*PROBLEM STATEMENT*. Search the data for the string "드라이브가" and copy each line in which it appears.

*SOURCE DATA*.
/---
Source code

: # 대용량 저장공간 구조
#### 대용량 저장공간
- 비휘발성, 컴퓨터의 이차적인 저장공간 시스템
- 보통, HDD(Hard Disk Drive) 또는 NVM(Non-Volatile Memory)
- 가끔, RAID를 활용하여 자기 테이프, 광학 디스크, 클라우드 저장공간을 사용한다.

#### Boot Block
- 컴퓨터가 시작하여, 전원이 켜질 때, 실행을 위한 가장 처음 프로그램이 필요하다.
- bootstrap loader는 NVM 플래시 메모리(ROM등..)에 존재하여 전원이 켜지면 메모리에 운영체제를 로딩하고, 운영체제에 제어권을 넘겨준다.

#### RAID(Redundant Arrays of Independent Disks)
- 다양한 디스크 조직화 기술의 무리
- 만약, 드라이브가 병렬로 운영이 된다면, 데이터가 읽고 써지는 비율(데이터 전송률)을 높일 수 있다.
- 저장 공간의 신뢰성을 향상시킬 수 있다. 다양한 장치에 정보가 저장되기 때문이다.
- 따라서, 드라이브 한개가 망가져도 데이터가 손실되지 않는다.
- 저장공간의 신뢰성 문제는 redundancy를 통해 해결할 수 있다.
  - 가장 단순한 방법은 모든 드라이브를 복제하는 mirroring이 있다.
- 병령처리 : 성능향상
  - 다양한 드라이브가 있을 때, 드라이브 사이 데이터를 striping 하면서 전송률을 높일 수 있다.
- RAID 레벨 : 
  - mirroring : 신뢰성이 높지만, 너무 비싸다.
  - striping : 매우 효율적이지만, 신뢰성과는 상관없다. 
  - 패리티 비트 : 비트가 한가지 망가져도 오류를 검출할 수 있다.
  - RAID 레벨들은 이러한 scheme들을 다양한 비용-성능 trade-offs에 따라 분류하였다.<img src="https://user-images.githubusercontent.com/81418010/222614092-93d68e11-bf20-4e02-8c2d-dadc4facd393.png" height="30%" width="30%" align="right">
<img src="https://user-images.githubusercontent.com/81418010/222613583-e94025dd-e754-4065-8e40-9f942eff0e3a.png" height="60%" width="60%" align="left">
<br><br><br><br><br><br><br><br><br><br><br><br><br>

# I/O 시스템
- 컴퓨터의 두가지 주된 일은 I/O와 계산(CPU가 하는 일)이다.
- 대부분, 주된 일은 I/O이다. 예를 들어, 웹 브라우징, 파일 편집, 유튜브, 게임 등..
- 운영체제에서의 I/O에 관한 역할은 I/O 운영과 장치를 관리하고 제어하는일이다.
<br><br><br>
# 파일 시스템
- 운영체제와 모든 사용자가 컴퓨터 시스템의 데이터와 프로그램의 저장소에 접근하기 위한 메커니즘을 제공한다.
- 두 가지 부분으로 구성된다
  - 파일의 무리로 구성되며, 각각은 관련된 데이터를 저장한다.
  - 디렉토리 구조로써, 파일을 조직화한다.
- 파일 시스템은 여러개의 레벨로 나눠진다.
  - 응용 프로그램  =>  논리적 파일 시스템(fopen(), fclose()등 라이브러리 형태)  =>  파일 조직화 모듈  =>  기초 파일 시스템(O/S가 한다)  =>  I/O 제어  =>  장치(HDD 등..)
\---
*TASK OUTPUT*.
- 만약, 드라이브가 병렬로 운영이 된다면, 데이터가 읽고 써지는 비율(데이터 전송률)을 높일 수 있다.
  - 다양한 드라이브가 있을 때, 드라이브 사이 데이터를 striping 하면서 전송률을 높일 수 있다.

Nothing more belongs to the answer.